No leito do Rio Sena navegam vários barcos turísticos, dia e noite, dos mais simples aos mais sofisticados, alguns destes oferecendo aos clientes almoços e/ou jantares da mais requintada gastronomia. Nesses passeios sobre suas águas suavemente balouçantes, uns durando mais, outros menos, dependendo sempre do preço cobrado, os usuários se sentem nas nuvens à medida que avistam os mais reluzentes monumentos às suas margens. E como sói acontecer inevitavelmente, é incontável o espocar de flashes ao longo da ida e vinda do passeio, ao tempo em que os sorrisos vão surgindo em rostos oriundos de vários países, o linguajar idiomática se mostra complicado, casais enamorados se abraçam e trocam beijos, muita gente chora de emoção. Estar num barco sobre o Rio Sena tem esse efeito emotivo nas pessoas, não resta dúvida.
Paris se confunde com o Rio Sena, e não seria muito sem ele. De sua profundidade parece surgir, aos olhos dos românticos e sonhadores, uma aura inexplicável e comovente, quiçá algum brilho mágico capaz de prender os indivíduos em suas pontes somente para admirá-lo em devaneio, fotografar o vai-e-vem das águas ou os barcos saindo e chegando cheios de ansiosos visitantes felizes, gravar em imagens as muitas pontes que lhe parecem braços e pernas, ou corpos embelezados por figuras iconizadas nas expressões nunca iguais umas às outras. Essas pontes, ora nobres e luxuosas, ora simples e emadeiradas, escondem, em silêncio cúmplice, histórias e estórias, tristezas e euforias que por elas passaram andando ou correndo, os pensamentos a uma velocidade aterradora.
Entre todas essas pontes pisadas por pés de muitas origens estrangeiras e parisienses, uma se destaca sobremaneira por ser a preferida dos apaixonados e dos amantes de todas as idades, a Ponte das Artes, no 6° distrito de Paris. Nas grades laterais dessa ponte os casais de namorados, para simbolizar a eternidade de seu amor fechado a dois, deixam cadeados trancados onde escrevem seus nomes e as datas daquele momento inesquecível.
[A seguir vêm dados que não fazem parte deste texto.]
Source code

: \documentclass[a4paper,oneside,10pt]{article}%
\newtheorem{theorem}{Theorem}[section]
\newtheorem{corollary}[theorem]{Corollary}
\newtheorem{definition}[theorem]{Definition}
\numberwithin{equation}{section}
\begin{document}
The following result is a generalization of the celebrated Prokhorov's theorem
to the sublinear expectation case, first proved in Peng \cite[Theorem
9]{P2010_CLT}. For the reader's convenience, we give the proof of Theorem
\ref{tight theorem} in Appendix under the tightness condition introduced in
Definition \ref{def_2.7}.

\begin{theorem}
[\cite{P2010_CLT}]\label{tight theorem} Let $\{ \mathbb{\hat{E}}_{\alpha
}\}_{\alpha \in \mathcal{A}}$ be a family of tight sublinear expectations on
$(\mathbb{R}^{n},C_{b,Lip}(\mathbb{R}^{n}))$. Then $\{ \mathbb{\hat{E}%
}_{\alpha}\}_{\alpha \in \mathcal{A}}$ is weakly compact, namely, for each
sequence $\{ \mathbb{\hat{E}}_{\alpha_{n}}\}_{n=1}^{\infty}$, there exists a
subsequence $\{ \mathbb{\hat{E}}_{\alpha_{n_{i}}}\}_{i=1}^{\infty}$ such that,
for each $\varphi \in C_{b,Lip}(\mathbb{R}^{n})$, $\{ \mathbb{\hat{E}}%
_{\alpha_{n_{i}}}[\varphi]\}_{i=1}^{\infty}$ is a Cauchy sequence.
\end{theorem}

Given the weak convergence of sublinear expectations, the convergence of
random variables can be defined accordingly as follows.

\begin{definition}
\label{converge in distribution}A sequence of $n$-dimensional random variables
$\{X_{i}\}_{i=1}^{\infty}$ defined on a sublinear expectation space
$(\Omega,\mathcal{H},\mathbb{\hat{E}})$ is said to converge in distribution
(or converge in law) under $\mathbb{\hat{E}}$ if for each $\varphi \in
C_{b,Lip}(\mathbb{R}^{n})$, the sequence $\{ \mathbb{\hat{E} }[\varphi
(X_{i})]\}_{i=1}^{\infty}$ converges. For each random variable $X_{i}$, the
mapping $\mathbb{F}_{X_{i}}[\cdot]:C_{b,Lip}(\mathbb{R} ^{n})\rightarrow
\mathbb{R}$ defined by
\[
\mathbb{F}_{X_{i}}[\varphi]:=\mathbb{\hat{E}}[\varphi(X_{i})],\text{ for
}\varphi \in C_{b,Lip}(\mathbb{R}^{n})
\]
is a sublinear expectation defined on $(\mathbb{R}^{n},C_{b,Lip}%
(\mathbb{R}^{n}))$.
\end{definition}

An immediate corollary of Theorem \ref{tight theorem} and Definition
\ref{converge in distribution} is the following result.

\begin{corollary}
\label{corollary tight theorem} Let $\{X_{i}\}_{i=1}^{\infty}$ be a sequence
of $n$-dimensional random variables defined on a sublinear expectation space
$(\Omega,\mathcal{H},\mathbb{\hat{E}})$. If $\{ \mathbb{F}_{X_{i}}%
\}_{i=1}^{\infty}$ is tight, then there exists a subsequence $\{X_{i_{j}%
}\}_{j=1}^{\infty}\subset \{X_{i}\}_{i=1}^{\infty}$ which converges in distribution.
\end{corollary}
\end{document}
Ali, uns sobre os outros, aos muitos milhares, esses cadeados se amontoam exibindo uma visão estranha e, ao mesmo tempo, encantadora de sentimento, lembranças e sonhos, talvez muitos deles desfeitos nalgum tempo da história de cada casal.
Dessa forma, o Rio Sena está para Paris como a Torre Eiffel e o Arco do Triunfo também estão para Paris. Nele, a transparência de uma cidade em que sonhar é obrigatório e necessário, onde as emoções se multiplicam nas praças, nas esquinas, nas cafeterias, na riqueza de seus padrões de moda e de vida, nos museus mais lindos do mundo, no céu azul ou nublado que a cobre, no jeito sui-gêneris de um povo que se veste como quer e ainda assim dita a moda no planeta. Por onde quer que se ande ali estarão as margens guache e droit do Sena, e é nelas que alguns namoram, bebem vinho, tocam, dançam e cantam, ao sabor do frio congelante do inverno, sob a brisa maravilhosa da primavera, ao sol tão esperado do verão ou durante os dias das folhas caindo das árvores outonais.